Fan art & 3D printing

Up until now, most fan art was in the form of pictures, writing or video. With 3D printing a whole new type of fan art is emerging. To me, fan art is the ultimate form of flattery for a company or product. It shows that you have a dedicated community. Unfortunately, there are companies who do not get the concept of fan art — or do not see any value in it.

So is it allowed?

Fair Use under US copyright law protects creators of fan art to certain extend. Though copyright is not really applicable to 3D models, and 3D printed items, but trademarks and trade dress are. Fortunately, there also exists a fair use clause in US trademark law as well.

Fair use is handled on a case-by-case basis by the courts. There are 4 factors defined in US copyright law, but courts use them, as well, when fair use in other IP laws are evaluated. It comes down to, if the use of trademark and trade dress is confusing to others, and their use will deprive the owner of income. In other words, is there a fair chance that others would think that the company owning the trademark — or trade dress — is behind the use of the word or dress in that particular case, and do you make money of it.

A lot of community driven non commercial created products on sites like Shapeways and Thingiverse would fall under fair use, and even use of trade names is allowed. Just make sure that there is no confusion that the item is not created or endorsed by the original trademark owner. For instance, name your product “like <trademark>” or “inspired by <trademark>”. Stay away from well-known trade dress like Coca Cola bottles or company logos. You can reproduce those for your own use, but do not make them publicly available.

The problem with fan art from an industry-perspective is that 3D printing allows for unlimited perfect copies. There is a chance, it will hurt sales for instance in merchandising. It is the same discussion, when audio CDs were introduced enabling perfect digital copies.

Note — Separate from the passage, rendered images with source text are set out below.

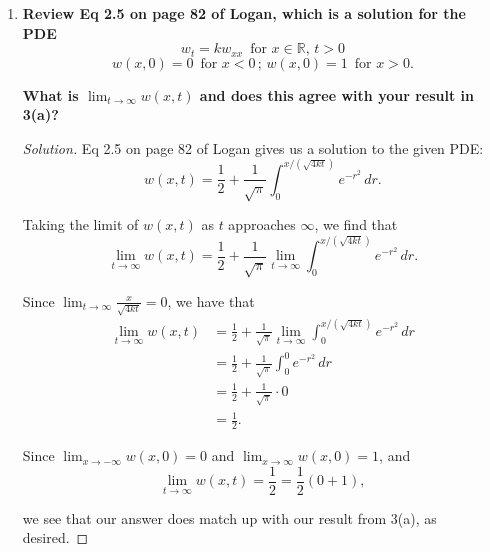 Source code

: \documentclass[11pt]{article}
\newenvironment{solution}
  {\renewcommand\qedsymbol{$\blacksquare$}\begin{proof}[Solution]}
  {\end{proof}}
\begin{document}
\begin{enumerate}
\begin{enumerate}
\begin{solution}
Factoring out the constants $a$ and $b$ and using the fact that \[\int_{-\infty}^{0} e^{-r^2} \, dr = \int_{0}^{\infty} e^{-r^2} \, dr = \frac{\sqrt{\pi}}{2},\] we have that
\begin{align*} \lim_{t \rightarrow \infty} u(x, t) &= \frac{1}{\sqrt{\pi}} \left[\int_{-\infty}^{0} e^{-r^2} b \, dr + \int_{0}^{\infty} e^{-r^2} a  \, dr  \right] \\
&= \frac{1}{\sqrt{\pi}} \left[ b \int_{-\infty}^{0} e^{-r^2} \, dr + a \int_{0}^{\infty} e^{-r^2} \, dr \right] \\
&= \frac{1}{\sqrt{\pi}} \left[b \frac{\sqrt{\pi}}{2} + a \frac{\sqrt{\pi}}{2} \right] \\
&= \frac{1}{2} (a+b).
\end{align*}

Thus, we have that \[\boxed{\lim_{t\rightarrow \infty} u (x, t) = \frac{1}{2} (a+b)}.\]
\end{solution}




\item \textbf{Review Eq 2.5 on page 82 of Logan, which is a solution for the PDE}
\[ w_t = kw_{xx} \, \, \, \text{for } x \in \mathbb{R}, \, t > 0\]
\[ w(x, 0) = 0 \, \, \,\text{for } x < 0 \, ; \, w(x, 0) = 1 \, \, \, \text{for } x > 0.\]

\textbf{What is $\lim_{t \rightarrow \infty} w(x, t)$ and does this agree with your result in 3(a)?}

\begin{solution}
Eq 2.5 on page 82 of Logan gives us a solution to the given PDE:
\[ w(x, t) = \frac{1}{2} + \frac{1}{\sqrt{\pi}} \int_0^{x/(\sqrt{4kt})} e^{-r^2} \, dr.\]

Taking the limit of $w(x, t)$ as $t$ approaches $\infty$, we find that 
\[\lim_{t \rightarrow \infty} w(x, t) = \frac{1}{2} + \frac{1}{\sqrt{\pi}} \lim_{t \rightarrow \infty} \int_0^{x/(\sqrt{4kt})} e^{-r^2} \, dr.\]

Since $\lim_{t \rightarrow \infty} \frac{x}{\sqrt{4kt}} = 0$, we have that 
\begin{align*} \lim_{t \rightarrow \infty} w(x, t) &= \frac{1}{2} + \frac{1}{\sqrt{\pi}} \lim_{t \rightarrow \infty} \int_0^{x/(\sqrt{4kt})} e^{-r^2} \, dr \\
&= \frac{1}{2} + \frac{1}{\sqrt{\pi}} \int_0^0 e^{-r^2} \, dr \\
&= \frac{1}{2} + \frac{1}{\sqrt{\pi}} \cdot 0 \\ &= \frac{1}{2}.\end{align*}

Since $\lim_{x \rightarrow -\infty} w(x, 0) = 0$ and $\lim_{x \rightarrow \infty} w(x, 0) = 1$, and 
\[\lim_{t \rightarrow \infty} w(x, t)= \frac{1}{2} = \frac{1}{2} (0 + 1),\]

we see that our answer does match up with our result from 3(a), as desired.
\end{solution}
\end{enumerate}
\end{enumerate}
\end{document}
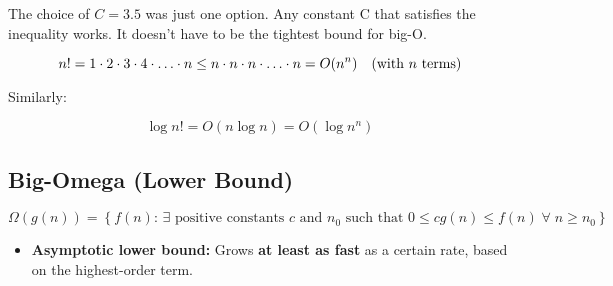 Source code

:     \begin{warning}
        The choice of $C=3.5$ was just one option. Any constant C that satisfies the inequality works. It doesn't have to be the tightest bound for big-O.
    \end{warning}

    \begin{example}
        \[
        n! = 1 \cdot 2 \cdot 3 \cdot 4 \cdot \ldots \cdot n \leq n \cdot n \cdot n \cdot \ldots \cdot n = O(n^n) \quad \text{(with \( n \) terms)}
        \]

        Similarly:

        \[
        \log n! = O(n \log n) = O(\log n^n)
        \]
    \end{example}

\subsection{Big-Omega (Lower Bound)}
    \begin{definition}
        $ \Omega(g(n)) = \left\{ f(n) \text{: } \exists \text{ positive constants } c \text{ and } n_0 \text{ such that } 0 \leq c g(n) \leq f(n) \; \forall \; n \geq n_0 \right\} $
        \begin{itemize}
            \item \textbf{Asymptotic lower bound:} Grows \textbf{at least as fast} as a certain rate, based on the highest-order term.
        \end{itemize}
    \end{definition}

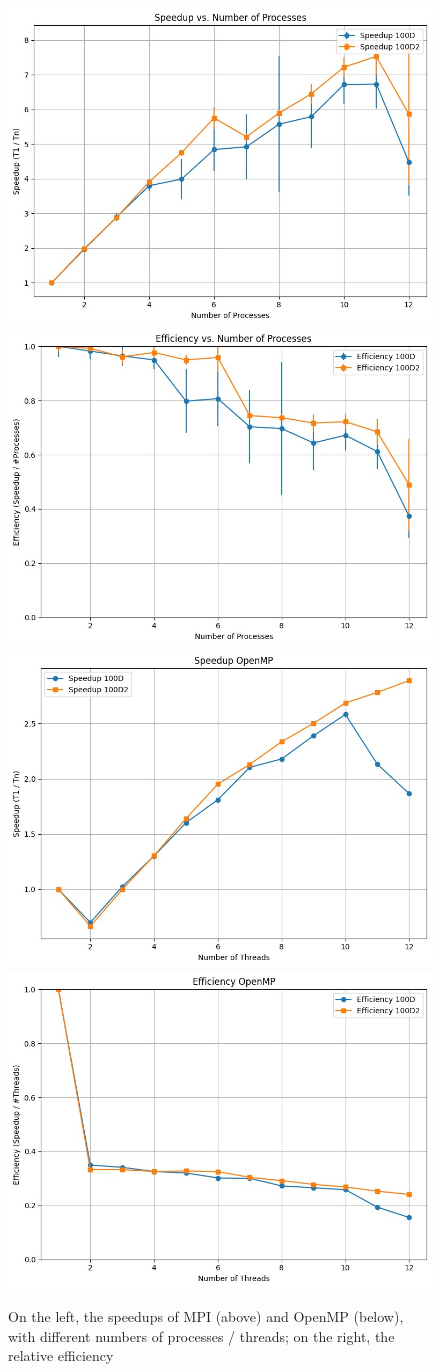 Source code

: \documentclass[11pt, journal]{IEEEtran}
\begin{document}
\begin{figure}
    \label{stats_mpi_omp}
    \centering
    \includegraphics[width = 0.49\linewidth]{imgs/mpi_speedup.jpeg}
    \includegraphics[width = 0.49\linewidth]{imgs/mpi_eff.jpeg}
    \\
    \includegraphics[width = 0.49\linewidth]{imgs/omp_speedup.jpeg}
    \includegraphics[width = 0.49\linewidth]{imgs/omp_eff.jpeg}
    \caption{On the left, the speedups of MPI (above) and OpenMP (below), with different numbers of processes / threads; on the right, the relative efficiency}
\end{figure}
\end{document}
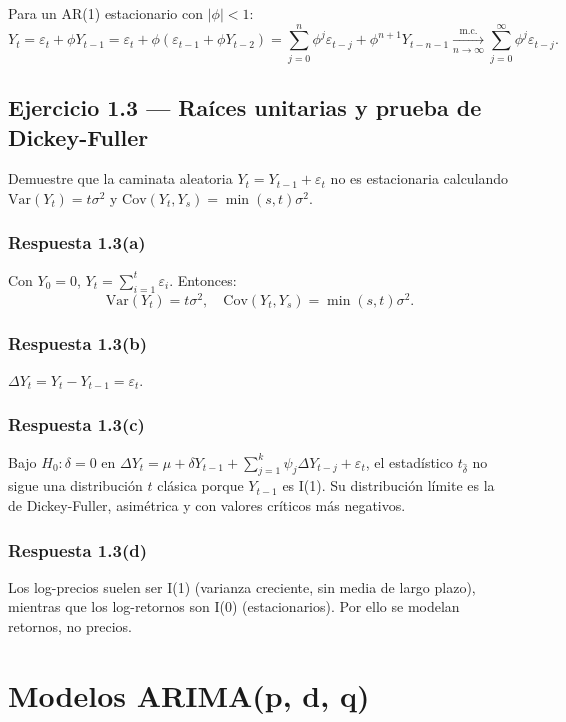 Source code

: \documentclass[12pt, letterpaper]{article}
\begin{document}
Para un AR(1) estacionario con $|\phi|<1$:
\[
Y_t = \varepsilon_t + \phi Y_{t-1} = \varepsilon_t + \phi(\varepsilon_{t-1}+\phi Y_{t-2}) = \sum_{j=0}^{n} \phi^j \varepsilon_{t-j} + \phi^{n+1}Y_{t-n-1} \xrightarrow[n\to\infty]{\text{m.c.}} \sum_{j=0}^{\infty} \phi^j \varepsilon_{t-j}.
\]

\subsection{Ejercicio 1.3 — Raíces unitarias y prueba de Dickey-Fuller}

Demuestre que la caminata aleatoria $Y_t = Y_{t-1} + \varepsilon_t$ no es estacionaria calculando $\text{Var}(Y_t)=t\sigma^2$ y $\text{Cov}(Y_t, Y_s)=\min(s,t)\sigma^2$.

\subsubsection*{Respuesta 1.3(a)}

Con $Y_0=0$, $Y_t = \sum_{i=1}^t \varepsilon_i$. Entonces:
\[
\text{Var}(Y_t) = t\sigma^2, \quad \text{Cov}(Y_t, Y_s) = \min(s,t)\sigma^2.
\]

\subsubsection*{Respuesta 1.3(b)}

$\Delta Y_t = Y_t - Y_{t-1} = \varepsilon_t$.

\subsubsection*{Respuesta 1.3(c)}

Bajo $H_0: \delta=0$ en $\Delta Y_t = \mu + \delta Y_{t-1} + \sum_{j=1}^k \psi_j \Delta Y_{t-j} + \varepsilon_t$, el estadístico $t_{\hat{\delta}}$ no sigue una distribución $t$ clásica porque $Y_{t-1}$ es I(1). Su distribución límite es la de Dickey-Fuller, asimétrica y con valores críticos más negativos.

\subsubsection*{Respuesta 1.3(d)}

Los log-precios suelen ser I(1) (varianza creciente, sin media de largo plazo), mientras que los log-retornos son I(0) (estacionarios). Por ello se modelan retornos, no precios.

\newpage
\section{Modelos ARIMA(p, d, q)}
\end{document}
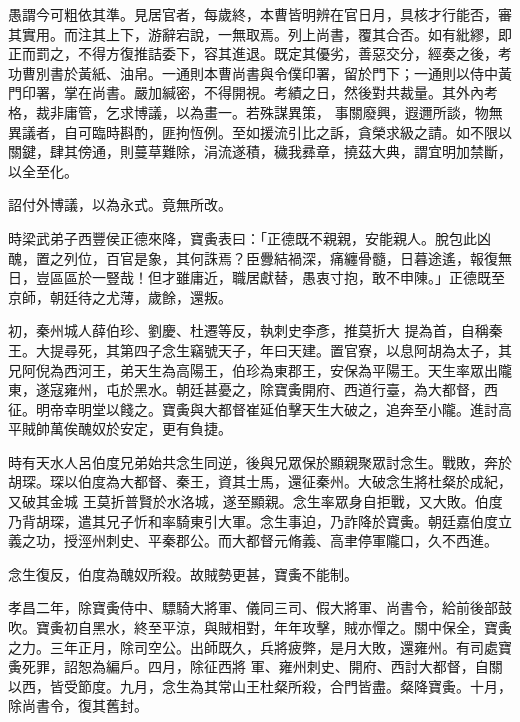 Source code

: \begin{pinyinscope}
 愚謂今可粗依其準。見居官者，每歲終，本曹皆明辨在官日月，具核才行能否，審其實用。而注其上下，游辭宕說，一無取焉。列上尚書，覆其合否。如有紕繆，即正而罰之，不得方復推詰委下，容其進退。既定其優劣，善惡交分，經奏之後，考功曹別書於黃紙、油帛。一通則本曹尚書與令僕印署，留於門下；一通則以侍中黃門印署，掌在尚書。嚴加緘密，不得開視。考績之日，然後對共裁量。其外內考格，裁非庸管，乞求博議，以為畫一。若殊謀異策，
 事關廢興，遐邇所談，物無異議者，自可臨時斟酌，匪拘恆例。至如援流引比之訴，貪榮求級之請。如不限以關鍵，肆其傍通，則蔓草難除，涓流遂積，穢我彞章，撓茲大典，謂宜明加禁斷，以全至化。



 詔付外博議，以為永式。竟無所改。



 時梁武弟子西豐侯正德來降，寶夤表曰：「正德既不親親，安能親人。脫包此凶醜，置之列位，百官是象，其何誅焉？臣釁結禍深，痛纏骨髓，日暮途遙，報復無日，豈區區於一豎哉！但才雖庸近，職居獻替，愚衷寸抱，敢不申陳。」正德既至京師，朝廷待之尤薄，歲餘，還叛。



 初，秦州城人薛伯珍、劉慶、杜遷等反，執刺史李彥，推莫折大
 提為首，自稱秦王。大提尋死，其第四子念生竊號天子，年曰天建。置官寮，以息阿胡為太子，其兄阿倪為西河王，弟天生為高陽王，伯珍為東郡王，安保為平陽王。天生率眾出隴東，遂寇雍州，屯於黑水。朝廷甚憂之，除寶夤開府、西道行臺，為大都督，西征。明帝幸明堂以餞之。寶夤與大都督崔延伯擊天生大破之，追奔至小隴。進討高平賊帥萬俟醜奴於安定，更有負捷。



 時有天水人呂伯度兄弟始共念生同逆，後與兄眾保於顯親聚眾討念生。戰敗，奔於胡琛。琛以伯度為大都督、秦王，資其士馬，還征秦州。大破念生將杜粲於成紀，又破其金城
 王莫折普賢於水洛城，遂至顯親。念生率眾身自拒戰，又大敗。伯度乃背胡琛，遣其兄子忻和率騎東引大軍。念生事迫，乃詐降於寶夤。朝廷嘉伯度立義之功，授涇州刺史、平秦郡公。而大都督元脩義、高聿停軍隴口，久不西進。



 念生復反，伯度為醜奴所殺。故賊勢更甚，寶夤不能制。



 孝昌二年，除寶夤侍中、驃騎大將軍、儀同三司、假大將軍、尚書令，給前後部鼓吹。寶夤初自黑水，終至平涼，與賊相對，年年攻擊，賊亦憚之。關中保全，寶夤之力。三年正月，除司空公。出師既久，兵將疲弊，是月大敗，還雍州。有司處寶夤死罪，詔恕為編戶。四月，除征西將
 軍、雍州刺史、開府、西討大都督，自關以西，皆受節度。九月，念生為其常山王杜粲所殺，合門皆盡。粲降寶夤。十月，除尚書令，復其舊封。




\end{pinyinscope}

In short, yes, you can make fan art. Just do not make it commercially available, and make sure that there is no confusion that it is not an official product from that company. Unfortunately, some companies have a low threshold, and will try to bully you with cease-and-desist letters. They use their legal power over individuals to protect themselves. Would you go to court and face the Disney/Apple/Warner Bros whoever legal team on your own? I would not.

Disclaimer: I am not a lawyer and my posts on intellectual property and law are based on my own understanding of the law.